Music and sound effects of the game were created by Tim Smolens and Jeff Attridge of Game Audio Magic. It features remixes of songs by Smolens's band Estradasphere.

Chronic Logic disbanded shortly after Gishs release, which cost the game potential publishing deals, McMillen later joined Austin at his new venture, Cryptic Sea. Another Mac OS X version, compatible with all variants of the operating system, was released by Cryptic Sea in December 2007. Reflexive Entertainment distributed the game through its online game portal, Reflexive Arcade, starting in 2006. Gish Mobile, a version for J2ME, was developed by Hardwire and Erphenic Studios, published by Pixalon Studios, and distributed by GlobalFun.

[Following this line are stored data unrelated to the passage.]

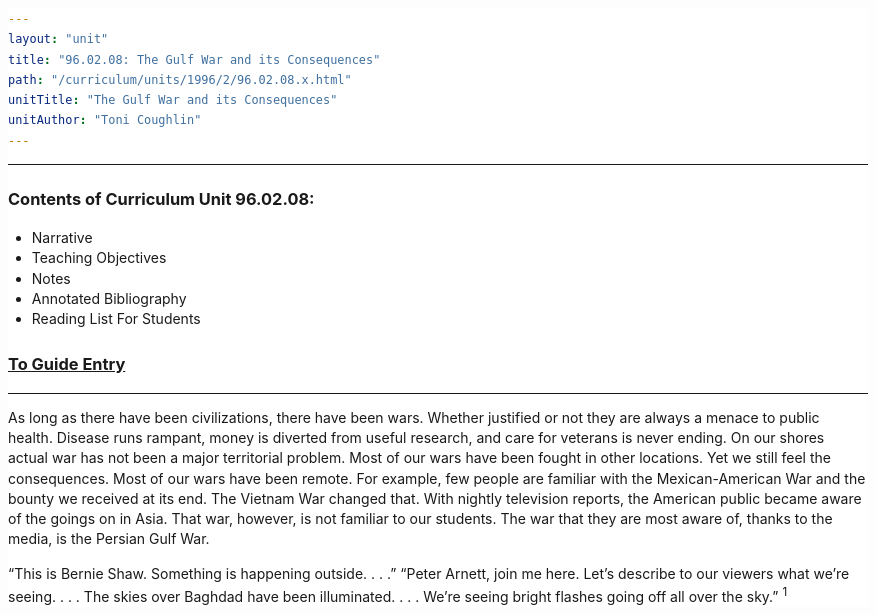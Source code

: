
 ```yaml
---
layout: "unit"
title: "96.02.08: The Gulf War and its Consequences"
path: "/curriculum/units/1996/2/96.02.08.x.html"
unitTitle: "The Gulf War and its Consequences"
unitAuthor: "Toni Coughlin"
---
```

<body>
<hr/>
<h3>
Contents of Curriculum Unit 96.02.08:
</h3>
<ul>
<li>
Narrative
</li>
<li>
Teaching Objectives
</li>
<li>
Notes
</li>
<li>
Annotated Bibliography
</li>
<li>
Reading List For Students
</li>
</ul>
<h3>
<a href="../../../guides/1996/2/96.02.08.x.html">
To Guide Entry
</a>
</h3>
<hr/>
As long as there have been civilizations, there have been wars. Whether justified or not they are always a menace to public health. Disease runs rampant, money is diverted from useful research, and care for veterans is never ending. On our shores actual war has not been a major territorial problem. Most of our wars have been fought in other locations. Yet we still feel the consequences. Most of our wars have been remote. For example, few people are familiar with the Mexican-American War and the bounty we received at its end. The Vietnam War changed that. With nightly television reports, the American public became aware of the goings on in Asia. That war, however, is not familiar to our students. The war that they are most aware of, thanks to the media, is the Persian Gulf War.
<p>
“This is Bernie Shaw. Something is happening outside. . . .” “Peter Arnett, join me here. Let’s describe to our viewers what we’re seeing. . . . The skies over Baghdad have been illuminated. . . . We’re seeing bright flashes going off all over the sky.”
<sup>
1
</sup>
</p>
<p>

A sequel, Gish 2, was in development "for a couple months" at Cryptic Sea by November 2007. McMillen proposed Gish 2 to Microsoft in 2008 before developing Super Meat Boy instead. Gish 2 was formally put on hold in late 2008 for Cryptic Sea to focus on its other release, No Quarter. Austin released the Gish source code under GNU GPL-2.0-or-later in May 2010. In the same month, Gish became part of the first Humble Indie Bundle. It further appeared in the Humble Voxatron Debut in November 2011. In January 2020, celebrating the game's 15th anniversary, Austin and McMillen released an update for Gish with several quality-of-life improvements. Newgrounds user Tarhead designed the cover art for this version.

== Reception ==
Gish received "generally favorable reviews", according to Metacritic. At the 2005 Independent Games Festival, Gish won the "Innovation in Game Design" award, as well as the Seumas McNally Grand Prize and its prize money. McMillen used his acceptance speech for the latter to propose to his girlfriend, Danielle. Gish also won Computer Games Magazines 2004 "Best Independent Game" award. The revenue from Gish kept Austin afloat for several years.